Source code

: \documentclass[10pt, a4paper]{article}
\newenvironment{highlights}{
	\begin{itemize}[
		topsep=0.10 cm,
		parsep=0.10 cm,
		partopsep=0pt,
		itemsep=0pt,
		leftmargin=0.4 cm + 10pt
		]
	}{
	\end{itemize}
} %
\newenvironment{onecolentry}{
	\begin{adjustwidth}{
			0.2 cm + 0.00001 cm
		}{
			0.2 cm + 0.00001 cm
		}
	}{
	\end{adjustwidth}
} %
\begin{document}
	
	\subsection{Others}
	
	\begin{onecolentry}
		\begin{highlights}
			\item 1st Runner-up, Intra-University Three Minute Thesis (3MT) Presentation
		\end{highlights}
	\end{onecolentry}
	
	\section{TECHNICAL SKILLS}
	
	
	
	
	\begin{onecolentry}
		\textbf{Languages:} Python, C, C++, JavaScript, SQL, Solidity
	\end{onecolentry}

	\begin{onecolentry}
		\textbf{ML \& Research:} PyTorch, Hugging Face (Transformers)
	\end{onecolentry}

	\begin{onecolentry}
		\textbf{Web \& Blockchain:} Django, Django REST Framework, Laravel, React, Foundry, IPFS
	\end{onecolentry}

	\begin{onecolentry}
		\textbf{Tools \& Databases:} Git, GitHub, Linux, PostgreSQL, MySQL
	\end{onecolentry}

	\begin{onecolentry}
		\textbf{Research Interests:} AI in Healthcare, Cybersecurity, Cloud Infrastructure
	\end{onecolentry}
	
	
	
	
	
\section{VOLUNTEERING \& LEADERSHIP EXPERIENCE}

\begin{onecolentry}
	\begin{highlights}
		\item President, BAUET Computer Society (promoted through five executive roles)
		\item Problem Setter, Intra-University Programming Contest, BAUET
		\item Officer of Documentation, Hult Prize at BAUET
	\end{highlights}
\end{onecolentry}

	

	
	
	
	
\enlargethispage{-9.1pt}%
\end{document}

________________________

GOAL OF THE EXERCISE -> Start at the first line and transcribe the data exactly through the last.

PROBLEM SOLUTION ->
Source code

: \documentclass[10pt, a4paper]{article}
\newenvironment{highlights}{
	\begin{itemize}[
		topsep=0.10 cm,
		parsep=0.10 cm,
		partopsep=0pt,
		itemsep=0pt,
		leftmargin=0.4 cm + 10pt
		]
	}{
	\end{itemize}
} %
\newenvironment{onecolentry}{
	\begin{adjustwidth}{
			0.2 cm + 0.00001 cm
		}{
			0.2 cm + 0.00001 cm
		}
	}{
	\end{adjustwidth}
} %
\begin{document}
	
	\subsection{Others}
	
	\begin{onecolentry}
		\begin{highlights}
			\item 1st Runner-up, Intra-University Three Minute Thesis (3MT) Presentation
		\end{highlights}
	\end{onecolentry}
	
	\section{TECHNICAL SKILLS}
	
	
	
	
	\begin{onecolentry}
		\textbf{Languages:} Python, C, C++, JavaScript, SQL, Solidity
	\end{onecolentry}

	\begin{onecolentry}
		\textbf{ML \& Research:} PyTorch, Hugging Face (Transformers)
	\end{onecolentry}

	\begin{onecolentry}
		\textbf{Web \& Blockchain:} Django, Django REST Framework, Laravel, React, Foundry, IPFS
	\end{onecolentry}

	\begin{onecolentry}
		\textbf{Tools \& Databases:} Git, GitHub, Linux, PostgreSQL, MySQL
	\end{onecolentry}

	\begin{onecolentry}
		\textbf{Research Interests:} AI in Healthcare, Cybersecurity, Cloud Infrastructure
	\end{onecolentry}
	
	
	
	
	
\section{VOLUNTEERING \& LEADERSHIP EXPERIENCE}

\begin{onecolentry}
	\begin{highlights}
		\item President, BAUET Computer Society (promoted through five executive roles)
		\item Problem Setter, Intra-University Programming Contest, BAUET
		\item Officer of Documentation, Hult Prize at BAUET
	\end{highlights}
\end{onecolentry}

	

	
	
	
	
\enlargethispage{-9.1pt}%
\end{document}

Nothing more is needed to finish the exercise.